Die Vermutung liegt allerdings nahe, dass sich der Gründungsboom
vor allem auf den erleichterten Zugang zu diesem Bereich durch Sonderbewilligungen
zurückführen lässt“, erklärt Pfander. So
kann sich ein Handwerker nach sechs Jahren Tätigkeit als Geselle – davon
vier Jahre in leitender Position – im zulassungspflichtigen
Handwerk selbstständig machen. 35 Prozent der Neugründungen
in diesem Bereich gehen auf Sonderbewilligungen zurück.
Seit der Novellierung der Handwerksordnung hat die Handwerkskammer
insgesamt knapp 400 Betriebe hinzugewonnen. „Zu hoffen bleibt,
dass es sich dabei nicht um so genannte Sumpfblüten handelt,
die aus der Not der Arbeitslosigkeit heraus entstanden sind“,
so Gerhard Pfander.
Auffällig im zulassungspflichtigen Bereich ist die erneute Steigerung
im Friseur-Handwerk (plus 26 Betriebe). Auch das Zimmerer-Handwerk
konnte um zwölf Betriebe zulegen. Von den größten
Verlusten betroffen sind die Elektrotechniker (minus zehn Betriebe)
und die Feinwerkmechaniker (minus neun Betriebe). Daneben gab es
große Fluktuationen bei den Maurern, Kfz-Technikern und Tischlern.
Zum zulassungspflichtigen Handwerk gehören 41 Berufe, für
deren selbstständige Ausübung der Meisterbrief oder eine
vergleichbare Prüfung erforderlich ist.
Bei den Kleinunternehmern, die so genannte einfache Tätigkeiten
ausüben, gab es keinerlei Veränderung. Nach wie vor sind
hier zwei Betriebe in der Handwerksrolle eingetragen. Bei den einfachen
Tätigkeiten handelt es sich um Tätigkeiten aus dem zulassungspflichtigen
Handwerk, die in weniger als drei Monaten erlernt werden können.
Im zulassungsfreien Handwerk ist nochmals eine kräftige Steigerung
von 89 Betrieben auf 1381 zu verzeichnen. Den größten
Zuwachs registriert dabei das Fliesen-, Platten- und Mosaikleger-Handwerk
mit einem Plus von 36 Betrieben. Seit dem Wegfall der Meisterprüfung
als zwingende Voraussetzung zur Selbstständigkeit ist die Zahl
innerhalb von eineinhalb Jahren von 191 auf 291 Betriebe hochgeschnellt.

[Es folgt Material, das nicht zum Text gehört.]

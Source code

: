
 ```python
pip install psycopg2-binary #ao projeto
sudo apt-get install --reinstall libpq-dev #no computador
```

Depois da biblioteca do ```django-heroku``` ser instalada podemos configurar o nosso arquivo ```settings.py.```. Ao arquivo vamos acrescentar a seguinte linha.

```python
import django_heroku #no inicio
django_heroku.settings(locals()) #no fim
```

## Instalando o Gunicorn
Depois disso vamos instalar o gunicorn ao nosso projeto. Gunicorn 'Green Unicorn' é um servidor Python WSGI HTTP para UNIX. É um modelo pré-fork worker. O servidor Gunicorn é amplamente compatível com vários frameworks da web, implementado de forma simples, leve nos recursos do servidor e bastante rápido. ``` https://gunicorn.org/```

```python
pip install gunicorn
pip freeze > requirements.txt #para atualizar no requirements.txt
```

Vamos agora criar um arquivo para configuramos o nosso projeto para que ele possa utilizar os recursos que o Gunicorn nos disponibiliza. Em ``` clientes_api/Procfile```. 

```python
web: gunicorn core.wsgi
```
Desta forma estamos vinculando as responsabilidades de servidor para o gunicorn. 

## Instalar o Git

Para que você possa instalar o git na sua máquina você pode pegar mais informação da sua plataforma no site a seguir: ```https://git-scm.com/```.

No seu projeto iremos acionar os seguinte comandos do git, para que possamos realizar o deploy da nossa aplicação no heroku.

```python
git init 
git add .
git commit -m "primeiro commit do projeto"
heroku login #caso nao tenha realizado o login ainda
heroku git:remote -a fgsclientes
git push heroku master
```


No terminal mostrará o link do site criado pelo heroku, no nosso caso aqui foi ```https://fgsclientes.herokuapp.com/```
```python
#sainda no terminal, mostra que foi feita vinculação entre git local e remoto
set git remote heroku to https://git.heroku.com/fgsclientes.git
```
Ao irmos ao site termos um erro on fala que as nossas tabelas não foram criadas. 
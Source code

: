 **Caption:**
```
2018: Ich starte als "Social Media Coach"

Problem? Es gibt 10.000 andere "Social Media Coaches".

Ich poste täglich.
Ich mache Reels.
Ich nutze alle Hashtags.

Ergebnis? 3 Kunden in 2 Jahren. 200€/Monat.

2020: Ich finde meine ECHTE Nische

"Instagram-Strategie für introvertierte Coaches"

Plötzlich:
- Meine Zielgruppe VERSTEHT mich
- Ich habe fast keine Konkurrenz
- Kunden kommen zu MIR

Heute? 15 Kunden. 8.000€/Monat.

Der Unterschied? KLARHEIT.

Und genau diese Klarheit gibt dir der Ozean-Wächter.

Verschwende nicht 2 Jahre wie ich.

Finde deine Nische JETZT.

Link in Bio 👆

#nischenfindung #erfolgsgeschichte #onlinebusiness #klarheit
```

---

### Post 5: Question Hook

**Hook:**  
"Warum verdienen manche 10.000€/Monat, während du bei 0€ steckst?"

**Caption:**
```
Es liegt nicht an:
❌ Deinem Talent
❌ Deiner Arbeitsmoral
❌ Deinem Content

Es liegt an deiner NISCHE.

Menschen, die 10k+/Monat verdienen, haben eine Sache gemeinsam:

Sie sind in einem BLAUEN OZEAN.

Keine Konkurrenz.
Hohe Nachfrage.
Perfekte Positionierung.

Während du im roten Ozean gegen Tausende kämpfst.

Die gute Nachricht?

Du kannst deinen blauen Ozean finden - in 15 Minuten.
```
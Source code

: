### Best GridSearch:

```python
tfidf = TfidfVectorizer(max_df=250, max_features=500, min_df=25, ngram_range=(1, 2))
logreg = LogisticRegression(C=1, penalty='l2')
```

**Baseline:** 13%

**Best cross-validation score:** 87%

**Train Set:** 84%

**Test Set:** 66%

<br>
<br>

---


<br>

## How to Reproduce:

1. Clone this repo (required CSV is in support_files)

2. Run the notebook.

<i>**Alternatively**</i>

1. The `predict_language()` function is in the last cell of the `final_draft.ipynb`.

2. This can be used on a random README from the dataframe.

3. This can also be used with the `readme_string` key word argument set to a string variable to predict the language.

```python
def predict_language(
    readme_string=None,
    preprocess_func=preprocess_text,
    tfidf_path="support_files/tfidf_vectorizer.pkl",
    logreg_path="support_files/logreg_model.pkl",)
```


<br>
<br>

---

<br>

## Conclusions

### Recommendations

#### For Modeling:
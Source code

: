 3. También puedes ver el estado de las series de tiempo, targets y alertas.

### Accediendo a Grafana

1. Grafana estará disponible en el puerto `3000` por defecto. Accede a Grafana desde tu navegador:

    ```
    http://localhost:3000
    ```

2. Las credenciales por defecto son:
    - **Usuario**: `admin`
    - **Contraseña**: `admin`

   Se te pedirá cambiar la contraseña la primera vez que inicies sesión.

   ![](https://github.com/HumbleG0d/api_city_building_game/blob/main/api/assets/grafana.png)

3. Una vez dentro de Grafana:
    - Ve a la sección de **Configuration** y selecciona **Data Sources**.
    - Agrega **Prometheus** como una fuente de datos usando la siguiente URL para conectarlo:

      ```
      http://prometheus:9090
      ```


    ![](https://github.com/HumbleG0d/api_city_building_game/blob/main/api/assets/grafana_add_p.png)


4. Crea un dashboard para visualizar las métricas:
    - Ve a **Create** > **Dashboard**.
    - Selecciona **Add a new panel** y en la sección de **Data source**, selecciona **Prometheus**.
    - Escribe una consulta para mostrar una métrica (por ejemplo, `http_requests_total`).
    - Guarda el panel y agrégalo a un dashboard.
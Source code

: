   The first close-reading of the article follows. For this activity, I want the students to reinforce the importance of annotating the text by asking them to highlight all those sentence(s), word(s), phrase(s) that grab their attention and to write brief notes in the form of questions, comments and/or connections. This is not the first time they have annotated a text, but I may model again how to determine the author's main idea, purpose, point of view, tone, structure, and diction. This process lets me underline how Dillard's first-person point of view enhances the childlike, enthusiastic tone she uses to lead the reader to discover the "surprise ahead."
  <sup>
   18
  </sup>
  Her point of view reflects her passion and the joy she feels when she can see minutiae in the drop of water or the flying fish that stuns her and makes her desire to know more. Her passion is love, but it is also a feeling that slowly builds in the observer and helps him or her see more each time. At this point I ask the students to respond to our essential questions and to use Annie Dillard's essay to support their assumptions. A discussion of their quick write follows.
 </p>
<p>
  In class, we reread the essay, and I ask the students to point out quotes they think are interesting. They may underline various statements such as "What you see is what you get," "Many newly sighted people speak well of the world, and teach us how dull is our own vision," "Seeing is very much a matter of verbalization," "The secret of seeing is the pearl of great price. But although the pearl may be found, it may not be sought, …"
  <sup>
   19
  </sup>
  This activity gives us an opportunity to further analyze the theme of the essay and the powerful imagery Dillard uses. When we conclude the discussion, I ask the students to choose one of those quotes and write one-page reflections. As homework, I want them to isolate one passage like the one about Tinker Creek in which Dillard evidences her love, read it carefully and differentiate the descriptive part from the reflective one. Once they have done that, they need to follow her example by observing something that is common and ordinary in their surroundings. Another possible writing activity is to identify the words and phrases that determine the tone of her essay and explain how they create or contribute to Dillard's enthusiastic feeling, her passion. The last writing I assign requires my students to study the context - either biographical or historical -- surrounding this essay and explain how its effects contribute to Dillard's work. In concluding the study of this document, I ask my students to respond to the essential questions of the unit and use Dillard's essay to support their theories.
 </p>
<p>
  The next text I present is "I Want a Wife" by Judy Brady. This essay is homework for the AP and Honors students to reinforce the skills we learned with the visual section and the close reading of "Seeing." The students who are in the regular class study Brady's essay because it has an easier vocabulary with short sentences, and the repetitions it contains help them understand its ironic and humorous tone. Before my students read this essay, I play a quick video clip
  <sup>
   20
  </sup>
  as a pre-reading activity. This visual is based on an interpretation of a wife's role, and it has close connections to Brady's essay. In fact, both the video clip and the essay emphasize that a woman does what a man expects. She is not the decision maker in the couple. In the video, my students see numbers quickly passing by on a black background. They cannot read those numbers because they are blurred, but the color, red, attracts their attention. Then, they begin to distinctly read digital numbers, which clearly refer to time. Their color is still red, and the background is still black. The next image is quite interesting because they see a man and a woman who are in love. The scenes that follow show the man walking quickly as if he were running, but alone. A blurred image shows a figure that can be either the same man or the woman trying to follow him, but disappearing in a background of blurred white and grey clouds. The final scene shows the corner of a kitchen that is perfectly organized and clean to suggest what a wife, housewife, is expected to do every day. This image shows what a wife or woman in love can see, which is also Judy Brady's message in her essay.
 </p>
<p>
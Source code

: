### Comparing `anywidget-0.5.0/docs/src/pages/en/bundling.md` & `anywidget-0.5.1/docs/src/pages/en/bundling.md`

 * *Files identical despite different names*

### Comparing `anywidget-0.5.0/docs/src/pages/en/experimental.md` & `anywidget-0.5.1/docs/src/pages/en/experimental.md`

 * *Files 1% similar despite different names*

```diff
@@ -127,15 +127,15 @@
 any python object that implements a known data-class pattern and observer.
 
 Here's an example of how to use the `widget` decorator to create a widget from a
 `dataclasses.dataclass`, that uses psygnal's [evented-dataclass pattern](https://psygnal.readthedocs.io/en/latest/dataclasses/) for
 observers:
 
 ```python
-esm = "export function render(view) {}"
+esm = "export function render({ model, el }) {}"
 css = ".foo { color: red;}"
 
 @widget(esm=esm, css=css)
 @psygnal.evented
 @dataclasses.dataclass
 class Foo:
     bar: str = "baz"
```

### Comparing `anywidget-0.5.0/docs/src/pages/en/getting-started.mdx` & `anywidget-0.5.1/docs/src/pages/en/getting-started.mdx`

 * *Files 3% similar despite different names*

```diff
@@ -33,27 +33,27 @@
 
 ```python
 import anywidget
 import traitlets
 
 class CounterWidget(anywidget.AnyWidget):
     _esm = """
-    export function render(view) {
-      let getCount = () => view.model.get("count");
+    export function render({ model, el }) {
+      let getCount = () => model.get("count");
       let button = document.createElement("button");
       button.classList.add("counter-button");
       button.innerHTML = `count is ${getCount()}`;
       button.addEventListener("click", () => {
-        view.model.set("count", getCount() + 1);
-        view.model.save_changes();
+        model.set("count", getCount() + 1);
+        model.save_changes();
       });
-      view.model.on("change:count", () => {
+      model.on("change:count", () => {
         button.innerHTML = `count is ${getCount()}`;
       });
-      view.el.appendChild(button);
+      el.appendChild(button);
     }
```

Dies entspricht einer Steigerung von mehr als 50 Prozent. Ähnliche
Steigerungsraten gibt es bei den Raumausstattern, bei denen nochmals
18 Betriebe hinzugekommen sind. Insgesamt ist die Zahl der Raumausstatterbetriebe
seit Inkrafttreten der neuen Handwerksordnung am 1. Januar 2004 von
106 auf 150 angewachsen. Grund hierfür dürfte zum einen
der Wegfall der Meisterpflicht sein. Zum anderen nutzen immer mehr
Handwerker die Möglichkeit, sich als Raumausstatter selbständig
zu machen, indem sie die Leistungen Streichen und Tapezieren im Innenbereich
anbieten. Dies ist zum Beispiel für Malergesellen oft der einzige
Weg zu einer selbstständigen Tätigkeit, zumal das Maler-
und Lackierer-Handwerk nach wie vor zulassungspflichtig ist. Auch
bei den Gebäudereinigern war eine Steigerung um neun auf 181
Betriebe zu verzeichnen.
Auf dem absteigenden Ast befindet sich seit Novellierung der Handwerksordnung
zum 1. Januar 2004 das handwerksähnliche Gewerbe, das einen
Verlust von 18 Betrieben auf 1778 hinzunehmen hat. Auch das erneute
Plus bei den Kosmetikern von 539 auf 548 Betriebe kann die Verluste
innerhalb dieser Gruppe nicht mehr wettmachen.